Gaussian mixture model (GMM) clustering is an alternative to k-means clustering. Spoiler alert: GMM is an order of magnitude more complex than k-means.
A few days ago I implemented GMM clustering from scratch using Python/NumPy/SciPy. It was a big effort that took several days. On a recent weekend I decided to refactor my from-scratch Python code to C#. This was another big effort because the Python from-scratch code used the scipy.stats module multivariate_normal.pdf() library function to compute a required probability density function.
C# has no such from-scratch library to compute a multivariate Gaussian pdf() function so I had to implement one myself. It’s a difficult problem that requires a from-scratch Cholesky matrix decomposition function, along with several other non-trivial functions.
The shell on the left shows my from-scratch C# implementation of GMM clustering. The shell on the right shows the scikit GaussianMixture library module. The results are (nearly) identical but I had to fiddle with the random initialization seeds.
Anyway, after many hours of work, I got a from-scratch C# GMM clustering program up and running. To validate my C# version, I ran it side by side with the sklearn.mixture library module GaussianMixture() function on a tiny 10-item dummy dataset to make sure I got the same results.
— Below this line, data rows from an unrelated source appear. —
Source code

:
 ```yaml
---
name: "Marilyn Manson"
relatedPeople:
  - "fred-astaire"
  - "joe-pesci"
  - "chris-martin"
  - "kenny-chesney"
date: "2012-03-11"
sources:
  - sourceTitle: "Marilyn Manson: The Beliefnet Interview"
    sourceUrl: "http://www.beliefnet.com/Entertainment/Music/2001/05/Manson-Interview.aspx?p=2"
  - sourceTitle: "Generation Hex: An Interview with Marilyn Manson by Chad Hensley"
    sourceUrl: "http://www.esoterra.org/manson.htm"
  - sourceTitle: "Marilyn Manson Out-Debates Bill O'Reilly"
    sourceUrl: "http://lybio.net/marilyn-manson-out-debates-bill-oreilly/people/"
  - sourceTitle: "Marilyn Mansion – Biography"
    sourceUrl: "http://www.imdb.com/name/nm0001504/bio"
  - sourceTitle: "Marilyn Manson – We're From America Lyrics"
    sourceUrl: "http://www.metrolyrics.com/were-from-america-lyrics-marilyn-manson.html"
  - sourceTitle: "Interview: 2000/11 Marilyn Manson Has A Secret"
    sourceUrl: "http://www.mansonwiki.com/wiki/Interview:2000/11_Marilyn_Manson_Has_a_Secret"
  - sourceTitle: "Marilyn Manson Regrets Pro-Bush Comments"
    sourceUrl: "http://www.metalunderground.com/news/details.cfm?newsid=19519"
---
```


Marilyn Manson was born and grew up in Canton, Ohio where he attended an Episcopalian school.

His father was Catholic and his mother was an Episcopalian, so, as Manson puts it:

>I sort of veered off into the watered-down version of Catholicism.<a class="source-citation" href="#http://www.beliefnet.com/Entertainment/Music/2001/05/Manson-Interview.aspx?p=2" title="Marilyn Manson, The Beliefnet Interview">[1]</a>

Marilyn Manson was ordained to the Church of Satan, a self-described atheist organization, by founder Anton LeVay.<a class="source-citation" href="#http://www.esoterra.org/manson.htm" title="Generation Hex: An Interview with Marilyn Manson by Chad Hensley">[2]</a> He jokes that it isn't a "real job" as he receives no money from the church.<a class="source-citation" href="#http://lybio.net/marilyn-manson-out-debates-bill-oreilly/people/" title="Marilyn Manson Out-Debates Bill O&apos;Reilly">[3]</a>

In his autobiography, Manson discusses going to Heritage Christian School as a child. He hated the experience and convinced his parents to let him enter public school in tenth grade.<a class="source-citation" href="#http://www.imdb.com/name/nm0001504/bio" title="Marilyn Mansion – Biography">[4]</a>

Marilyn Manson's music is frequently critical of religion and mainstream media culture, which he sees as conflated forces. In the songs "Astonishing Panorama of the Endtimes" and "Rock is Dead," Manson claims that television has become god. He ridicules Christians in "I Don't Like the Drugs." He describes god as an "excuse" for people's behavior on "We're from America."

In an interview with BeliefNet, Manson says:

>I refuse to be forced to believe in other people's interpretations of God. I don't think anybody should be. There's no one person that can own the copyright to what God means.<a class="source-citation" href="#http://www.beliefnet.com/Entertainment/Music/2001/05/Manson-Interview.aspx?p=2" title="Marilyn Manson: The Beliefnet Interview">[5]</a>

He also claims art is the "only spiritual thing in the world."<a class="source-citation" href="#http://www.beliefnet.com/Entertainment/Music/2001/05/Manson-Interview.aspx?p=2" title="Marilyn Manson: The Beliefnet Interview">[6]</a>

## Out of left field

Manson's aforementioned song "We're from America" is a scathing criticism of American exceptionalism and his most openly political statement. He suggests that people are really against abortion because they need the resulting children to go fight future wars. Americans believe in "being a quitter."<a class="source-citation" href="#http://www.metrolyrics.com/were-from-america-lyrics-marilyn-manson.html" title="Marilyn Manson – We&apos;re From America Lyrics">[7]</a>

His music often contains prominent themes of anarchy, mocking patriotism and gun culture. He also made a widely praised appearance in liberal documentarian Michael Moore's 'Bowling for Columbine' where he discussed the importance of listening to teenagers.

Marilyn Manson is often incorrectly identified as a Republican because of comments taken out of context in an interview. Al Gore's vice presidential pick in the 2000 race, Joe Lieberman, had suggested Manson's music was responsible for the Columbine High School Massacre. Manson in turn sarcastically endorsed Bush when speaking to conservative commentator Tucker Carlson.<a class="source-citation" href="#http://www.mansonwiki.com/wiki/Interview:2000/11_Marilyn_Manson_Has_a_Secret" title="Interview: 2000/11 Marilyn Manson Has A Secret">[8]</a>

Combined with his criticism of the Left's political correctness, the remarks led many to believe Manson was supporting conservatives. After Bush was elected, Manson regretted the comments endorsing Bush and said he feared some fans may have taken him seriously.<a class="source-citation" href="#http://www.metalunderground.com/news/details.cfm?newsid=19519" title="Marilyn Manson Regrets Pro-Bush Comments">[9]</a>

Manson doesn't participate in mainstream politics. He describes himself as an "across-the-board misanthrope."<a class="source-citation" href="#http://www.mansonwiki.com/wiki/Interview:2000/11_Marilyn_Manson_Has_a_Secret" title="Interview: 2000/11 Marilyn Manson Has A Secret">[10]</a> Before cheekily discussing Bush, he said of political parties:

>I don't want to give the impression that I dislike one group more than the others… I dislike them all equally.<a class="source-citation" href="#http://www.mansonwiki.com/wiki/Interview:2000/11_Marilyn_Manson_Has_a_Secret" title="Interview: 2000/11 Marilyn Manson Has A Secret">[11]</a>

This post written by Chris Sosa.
I noticed that GMM clustering is extremely sensitive to its random initialization and so I had to try different random seed values until I got identical results.
The GMM clustering algorithm is iterative. The stopping condition is either 1.) reaching a specified max iterations, or 2.) when there is no change (within 1.0e-3) as measured by log-likelihood. Even this detail is a complex topic. The scikit GMM version required 24 iterations until convergence. My from-scratch C# version required 76 iterations. I speculate the difference is due to how how the covariance matrices are initialized.
The few examples of GMM clustering from scratch I found on the Internet were grotesquely incorrect. So, I started from ground zero by using a somewhat obscure transcription of a Stanford University lecture at web.stanford.edu/~lmackey/stats306b/doc/stats306b-spring14-lecture2_scribed.pdf. Here are the key equations. They’re deceptively simple-looking and are actually very difficult to implement.
I designed my GMM class to be completely self-contained with absolutely no external dependencies. Calling the code looks like:
. . . // load data to cluster from file into X[][] string dataFile = "..\\..\\..\\Data\\dummy_10.txt"; double[][] X = MatLoad(dataFile, new int[] { 0, 1 }, ',', "#"); // helper function // 3 clusters, 100 max iterations GMM gmm = new GMM(3, 100, seed: 9); Console.WriteLine("Clustering "); int numIter = gmm.Cluster(X); Console.WriteLine("Done "); double[][] probs = gmm.PredictProbs(X); int[] labels = gmm.PredictLabels(X);
The PredictProbs() function returns the clustering as probabilities of cluster membership. For example if a data item has probabilities [0.1500, 0.7500, 0.1000] then the item is assigned to cluster 1. The PredictLabels() function returns the cluster assignments without the underlying probabilities.
Here’s an example where I added a third column to the 10-item source data. It took me a long time to find the combination of initialization seed values to get the from-scratch C# implementation to match the scikit library version.
While I was experimenting with GMM clustering, I noticed that the technique is extremely sensitive to the random initialization seed. So, the three main weaknesses of GMM clustering are: 1.) extreme complexity, 2.) very high sensitivity, 3.) inability to deal with non-numeric data.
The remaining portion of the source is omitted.